An 18 by 24 inch picture of Martin Luther King Jr., that adorns a special position on the wall at home in Benin took an unusual fall this past Sunday; a day which ironically is set aside annually in remembrance of this great icon, who for me is the world’s greatest civil rights leader of the 20th century.
As I replaced the picture/poster (taken at UC Berkeley) this past Monday, I reflected on the place of this man in my life, throughout my stay in America, and even now in Nigeria.
In fact a week earlier, the poster was the topic of discussion between me and my sister who was visiting from Louisiana. As we reflected on good times spent in our family home in Benin I told her that the poster, which was also a fixture in my cubicle at my last work place in Vacaville, California; is intended to serve as a historical lesson for the foursome in the house in Benin, as well as a reminder for me that the civil rights work against intolerance and hatred that MLK pioneered was now experiencing serious challenges; considering the sour state of race relations.
Only last month UC Berkeley, where Dr. King made one of his last speeches (during an Anti-Vietnam war rally), was the scene of another black mark on race relations in America. It occurred when three cardboard effigies of black people were found hanging by nooses at this prestigious school that I attended between 1998 and 2000.
According to official statements, “the effigies appear to be connected to a demonstration nearby planned to coincide with a national protest against police brutality dubbed, “#blacklivesmatter.”
Well, with the spate of police brutality, racial and ethnic violence and schisms as well as hatred against black folks lately, one has to ask the question: Do Black Lives Anywhere in the World Really Matter Anymore?
Which is why the civil rights work that Dr. King started has more significance now more than ever.
I remember becoming enamored with the work of this great man as a child during vacations in Ibadan with my late Aunty and her husband Professor and Mrs. Ette in the early 70’s. They had just returned from studies in the Atlanta area and used to proudly broadcast Dr. King’s “I have a Dream” speech to me and my cousins (including Sadie Ette, a 9/11 victim) every Sunday at their home on the University of Ibadan campus.
That speech, delivered on the steps of Washington D.C’s Lincoln Memorial on August 28, 1963 before 250,000 marchers turned out to be the defining moment of Dr. King’s civil rights odyssey, especially his stance on affirmative action and the voting rights act.

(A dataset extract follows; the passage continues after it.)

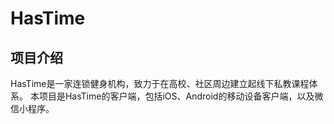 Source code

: # HasTime
## 项目介绍
HasTime是一家连锁健身机构，致力于在高校、社区周边建立起线下私教课程体系。
本项目是HasTime的客户端，包括iOS、Android的移动设备客户端，以及微信小程序。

I agreed with many of the points in Justice Sonia Sotomayor’s dissent in last year’s Supreme Court ruling on affirmative action, because it is one of the reasons that prompted me to file an EEOC claim in 2013 against my former employers in California and eventually forced me to leave a country I love because of the apathy against forensic racial discrimination.
Too many (including images of monkeys on my work computer) instances to recount here, but one that hurt so much was the sticker on the car of a Caucasian that trailed me all the way from work home one day. It read: ‘Does my flag offend you? Call 1-800 leave America.” As an American citizen that hurt so much.
In her 58-page dissent the Top Court’s first Latina Justice wrote. “The way to stop discrimination on the basis of race is to speak openly and candidly on the subject of race, and to apply the Constitution with eyes open to the unfortunate effects of centuries of racial discrimination.”
Opining this week in the New York Times, Chris Lebron, an assistant professor of African-American studies and philosophy at Yale University, hit the bulls eye when he wrote “ I think it goes without question that not only has the idea of a post-racial America proven to be a myth, but that racial inequality remains a tragic mark on the character of this otherwise great nation — a nation founded on respect not only for what persons hope to accomplish in life but for what they are: humans owed rights, liberty and respect because of their humanity.
The equal recognition of humanity has only intermittently taken hold with respect to black lives. The closeness of Emmett Till and Eric Garner attest to that.” “Every man must decide whether he will walk in the light of creative altruism or the darkness of destructive selfishness. This is the judgment. Life’s most persistent and urgent question is, What are you doing for others?” –MLK, Jr.